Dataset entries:
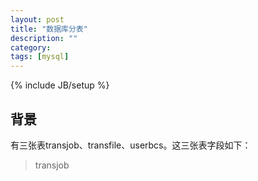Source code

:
 ```yaml
---
layout: post
title: "数据库分表"
description: ""
category: 
tags: [mysql]
---
```

{% include JB/setup %}

## 背景
有三张表transjob、transfile、userbcs。这三张表字段如下：
>transjob



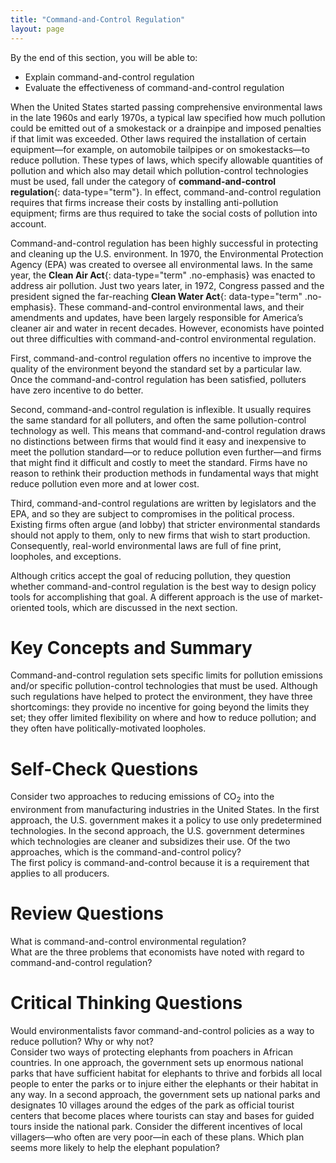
 ```yaml
---
title: "Command-and-Control Regulation"
layout: page
---
```



<div data-type="abstract" markdown="1">
By the end of this section, you will be able to:

* Explain command-and-control regulation
* Evaluate the effectiveness of command-and-control regulation

</div>

When the United States started passing comprehensive environmental laws in the late 1960s and early 1970s, a typical law specified how much pollution could be emitted out of a smokestack or a drainpipe and imposed penalties if that limit was exceeded. Other laws required the installation of certain equipment—for example, on automobile tailpipes or on smokestacks—to reduce pollution. These types of laws, which specify allowable quantities of pollution and which also may detail which pollution-control technologies must be used, fall under the category of **command-and-control regulation**{: data-type="term"}. In effect, command-and-control regulation requires that firms increase their costs by installing anti-pollution equipment; firms are thus required to take the social costs of pollution into account.

Command-and-control regulation has been highly successful in protecting and cleaning up the U.S. environment. In 1970, the Environmental Protection Agency (EPA) was created to oversee all environmental laws. In the same year, the **Clean Air Act**{: data-type="term" .no-emphasis} was enacted to address air pollution. Just two years later, in 1972, Congress passed and the president signed the far-reaching **Clean Water Act**{: data-type="term" .no-emphasis}. These command-and-control environmental laws, and their amendments and updates, have been largely responsible for America’s cleaner air and water in recent decades. However, economists have pointed out three difficulties with command-and-control environmental regulation.

First, command-and-control regulation offers no incentive to improve the quality of the environment beyond the standard set by a particular law. Once the command-and-control regulation has been satisfied, polluters have zero incentive to do better.

Second, command-and-control regulation is inflexible. It usually requires the same standard for all polluters, and often the same pollution-control technology as well. This means that command-and-control regulation draws no distinctions between firms that would find it easy and inexpensive to meet the pollution standard—or to reduce pollution even further—and firms that might find it difficult and costly to meet the standard. Firms have no reason to rethink their production methods in fundamental ways that might reduce pollution even more and at lower cost.

Third, command-and-control regulations are written by legislators and the EPA, and so they are subject to compromises in the political process. Existing firms often argue (and lobby) that stricter environmental standards should not apply to them, only to new firms that wish to start production. Consequently, real-world environmental laws are full of fine print, loopholes, and exceptions.

Although critics accept the goal of reducing pollution, they question whether command-and-control regulation is the best way to design policy tools for accomplishing that goal. A different approach is the use of market-oriented tools, which are discussed in the next section.

# Key Concepts and Summary

Command-and-control regulation sets specific limits for pollution emissions and/or specific pollution-control technologies that must be used. Although such regulations have helped to protect the environment, they have three shortcomings: they provide no incentive for going beyond the limits they set; they offer limited flexibility on where and how to reduce pollution; and they often have politically-motivated loopholes.

# Self-Check Questions

<div data-type="exercise">
<div data-type="problem" markdown="1">
Consider two approaches to reducing emissions of CO<sub>2</sub> into the environment from manufacturing industries in the United States. In the first approach, the U.S. government makes it a policy to use only predetermined technologies. In the second approach, the U.S. government determines which technologies are cleaner and subsidizes their use. Of the two approaches, which is the command-and-control policy?

</div>
<div data-type="solution" markdown="1">
The first policy is command-and-control because it is a requirement that applies to all producers.

</div>
</div>

# Review Questions

<div data-type="exercise">
<div data-type="problem" markdown="1">
What is command-and-control environmental regulation?

</div>
</div>

<div data-type="exercise">
<div data-type="problem" markdown="1">
What are the three problems that economists have noted with regard to command-and-control regulation?

</div>
</div>

# Critical Thinking Questions

<div data-type="exercise">
<div data-type="problem" markdown="1">
Would environmentalists favor command-and-control policies as a way to reduce pollution? Why or why not?

</div>
</div>

<div data-type="exercise">
<div data-type="problem" markdown="1">
Consider two ways of protecting elephants from poachers in African countries. In one approach, the government sets up enormous national parks that have sufficient habitat for elephants to thrive and forbids all local people to enter the parks or to injure either the elephants or their habitat in any way. In a second approach, the government sets up national parks and designates 10 villages around the edges of the park as official tourist centers that become places where tourists can stay and bases for guided tours inside the national park. Consider the different incentives of local villagers—who often are very poor—in each of these plans. Which plan seems more likely to help the elephant population?

</div>
</div>

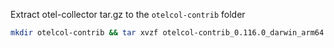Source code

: Extract otel-collector tar.gz to the `otelcol-contrib` folder

```bash
mkdir otelcol-contrib && tar xvzf otelcol-contrib_0.116.0_darwin_arm64.tar.gz -C otelcol-contrib
```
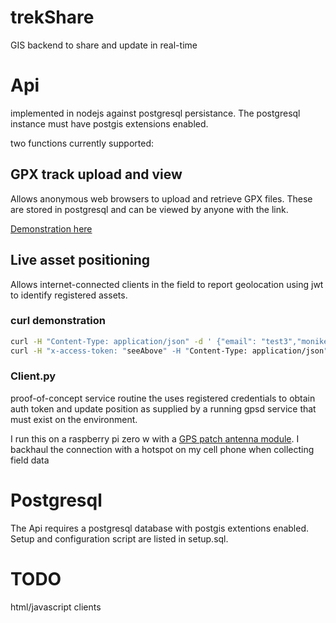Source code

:# trekShare

GIS backend to share and update in real-time

# Api

implemented in nodejs against postgresql persistance. The postgresql instance must have postgis extensions enabled.

two functions currently supported:

## GPX track upload and view

Allows anonymous web browsers to upload and retrieve GPX files. These are stored in postgresql and can be viewed by anyone with the link.

[Demonstration here](https://fall.tummyacid.net/)

## Live asset positioning

Allows internet-connected clients in the field to report geolocation using jwt to identify registered assets.

### curl demonstration

```bash
curl -H "Content-Type: application/json" -d ' {"email": "test3","moniker": "test3","password": "test2"}' https://watertower.tummyacid.net/api/login
curl -H "x-access-token: "seeAbove" -H "Content-Type: application/json" -d ' {"geometry": {"type": "Point","coordinates": [-122.3605918,47.6223488]}}' https://watertower.tummyacid.net/api/gpsPosition 
```

### Client.py

proof-of-concept service routine the uses registered credentials to obtain auth token and update position as supplied by a running gpsd service that must exist on the environment. 

I run this on a raspberry pi zero w with a [GPS patch antenna module](https://www.cdtop-tech.com/products/pa1616s). I backhaul the connection with a hotspot on my cell phone when collecting field data

# Postgresql

The Api requires a postgresql database with postgis extentions enabled. Setup and configuration script are listed in setup.sql.

# TODO

html/javascript clients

WORK INSTRUCTIONS: Look through the data and show every line containing "government".

SOLUTION TO THE EXERCISE:
Consider two approaches to reducing emissions of CO<sub>2</sub> into the environment from manufacturing industries in the United States. In the first approach, the U.S. government makes it a policy to use only predetermined technologies. In the second approach, the U.S. government determines which technologies are cleaner and subsidizes their use. Of the two approaches, which is the command-and-control policy?
Consider two ways of protecting elephants from poachers in African countries. In one approach, the government sets up enormous national parks that have sufficient habitat for elephants to thrive and forbids all local people to enter the parks or to injure either the elephants or their habitat in any way. In a second approach, the government sets up national parks and designates 10 villages around the edges of the park as official tourist centers that become places where tourists can stay and bases for guided tours inside the national park. Consider the different incentives of local villagers—who often are very poor—in each of these plans. Which plan seems more likely to help the elephant population?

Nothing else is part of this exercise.